AIM OF THE EXERCISE →
Working from the records below, repeat exactly the lines starting at the line that contains "Unmapped & 5020 & $0.21$ \% of bad reads \\" and ending at the line that contains "particular exception do", inclusive.

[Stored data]
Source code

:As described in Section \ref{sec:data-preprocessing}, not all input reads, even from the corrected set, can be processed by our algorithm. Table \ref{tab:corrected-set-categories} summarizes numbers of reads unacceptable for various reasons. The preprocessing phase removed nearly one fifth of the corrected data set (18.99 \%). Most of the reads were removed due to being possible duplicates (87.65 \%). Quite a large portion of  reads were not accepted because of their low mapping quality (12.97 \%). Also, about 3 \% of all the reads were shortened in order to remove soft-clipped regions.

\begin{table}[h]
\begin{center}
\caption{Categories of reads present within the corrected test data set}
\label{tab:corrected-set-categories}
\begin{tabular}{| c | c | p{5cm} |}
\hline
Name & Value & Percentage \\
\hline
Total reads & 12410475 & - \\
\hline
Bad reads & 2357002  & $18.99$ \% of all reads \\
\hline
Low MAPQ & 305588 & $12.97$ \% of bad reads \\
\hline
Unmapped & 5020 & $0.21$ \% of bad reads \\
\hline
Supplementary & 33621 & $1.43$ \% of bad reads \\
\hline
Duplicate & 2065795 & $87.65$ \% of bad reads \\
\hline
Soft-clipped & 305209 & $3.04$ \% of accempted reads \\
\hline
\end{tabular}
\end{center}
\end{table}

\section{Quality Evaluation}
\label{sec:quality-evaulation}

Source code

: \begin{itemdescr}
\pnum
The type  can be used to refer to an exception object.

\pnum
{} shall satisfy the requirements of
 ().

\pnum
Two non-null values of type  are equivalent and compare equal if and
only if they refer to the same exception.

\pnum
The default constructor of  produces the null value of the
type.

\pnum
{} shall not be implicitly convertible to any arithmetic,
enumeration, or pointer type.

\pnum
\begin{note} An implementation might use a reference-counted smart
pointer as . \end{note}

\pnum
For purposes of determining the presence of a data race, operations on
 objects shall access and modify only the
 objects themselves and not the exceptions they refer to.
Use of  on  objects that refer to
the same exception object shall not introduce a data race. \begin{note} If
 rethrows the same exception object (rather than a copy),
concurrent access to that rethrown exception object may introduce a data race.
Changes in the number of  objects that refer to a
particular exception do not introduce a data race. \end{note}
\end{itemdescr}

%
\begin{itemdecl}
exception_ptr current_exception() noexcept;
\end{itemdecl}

...

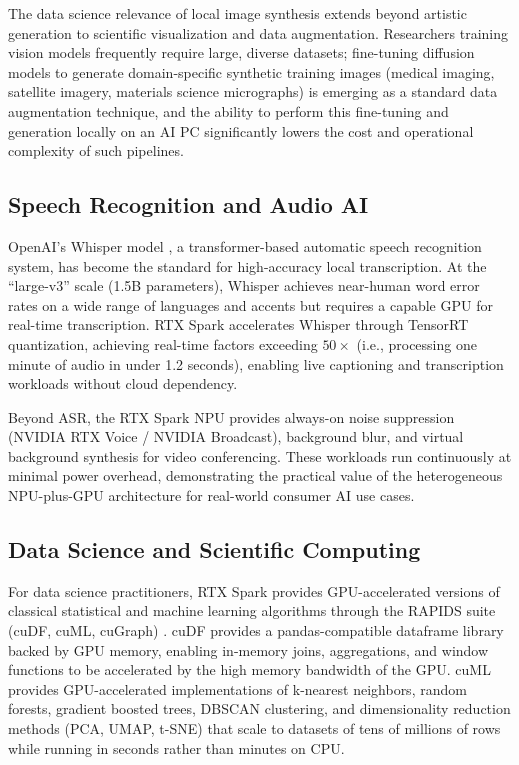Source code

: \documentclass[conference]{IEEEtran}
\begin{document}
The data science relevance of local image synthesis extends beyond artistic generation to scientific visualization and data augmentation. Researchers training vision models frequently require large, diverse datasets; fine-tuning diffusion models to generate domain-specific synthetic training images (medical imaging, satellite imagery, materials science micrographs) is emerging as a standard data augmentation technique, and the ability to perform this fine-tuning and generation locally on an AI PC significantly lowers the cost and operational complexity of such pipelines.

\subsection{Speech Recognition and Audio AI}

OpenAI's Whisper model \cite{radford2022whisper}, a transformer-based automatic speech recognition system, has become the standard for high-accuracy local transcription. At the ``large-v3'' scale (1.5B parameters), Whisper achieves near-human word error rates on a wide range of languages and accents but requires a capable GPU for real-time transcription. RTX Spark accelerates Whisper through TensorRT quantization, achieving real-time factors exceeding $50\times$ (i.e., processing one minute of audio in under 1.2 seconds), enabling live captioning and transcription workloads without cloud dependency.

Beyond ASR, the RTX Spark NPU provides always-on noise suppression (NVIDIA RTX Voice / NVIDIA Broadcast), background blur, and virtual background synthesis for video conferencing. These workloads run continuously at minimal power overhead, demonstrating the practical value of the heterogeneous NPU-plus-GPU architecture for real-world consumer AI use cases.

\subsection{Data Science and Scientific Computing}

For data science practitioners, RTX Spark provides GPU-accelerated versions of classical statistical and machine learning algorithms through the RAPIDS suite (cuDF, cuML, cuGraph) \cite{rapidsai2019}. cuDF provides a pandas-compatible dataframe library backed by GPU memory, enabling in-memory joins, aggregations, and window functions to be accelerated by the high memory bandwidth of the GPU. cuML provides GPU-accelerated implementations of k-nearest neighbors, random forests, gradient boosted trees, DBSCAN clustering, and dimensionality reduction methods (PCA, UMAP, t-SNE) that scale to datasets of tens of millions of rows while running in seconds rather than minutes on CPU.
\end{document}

ANSWER FOR THE TASK →
Unmapped & 5020 & $0.21$ \% of bad reads \\
\hline
Supplementary & 33621 & $1.43$ \% of bad reads \\
\hline
Duplicate & 2065795 & $87.65$ \% of bad reads \\
\hline
Soft-clipped & 305209 & $3.04$ \% of accempted reads \\
\hline
\end{tabular}
\end{center}
\end{table}

\section{Quality Evaluation}
\label{sec:quality-evaulation}

Source code

: \begin{itemdescr}
\pnum
The type  can be used to refer to an exception object.

\pnum
{} shall satisfy the requirements of
 ().

\pnum
Two non-null values of type  are equivalent and compare equal if and
only if they refer to the same exception.

\pnum
The default constructor of  produces the null value of the
type.

\pnum
{} shall not be implicitly convertible to any arithmetic,
enumeration, or pointer type.

\pnum
\begin{note} An implementation might use a reference-counted smart
pointer as . \end{note}

\pnum
For purposes of determining the presence of a data race, operations on
 objects shall access and modify only the
 objects themselves and not the exceptions they refer to.
Use of  on  objects that refer to
the same exception object shall not introduce a data race. \begin{note} If
 rethrows the same exception object (rather than a copy),
concurrent access to that rethrown exception object may introduce a data race.
Changes in the number of  objects that refer to a
particular exception do not introduce a data race. \end{note}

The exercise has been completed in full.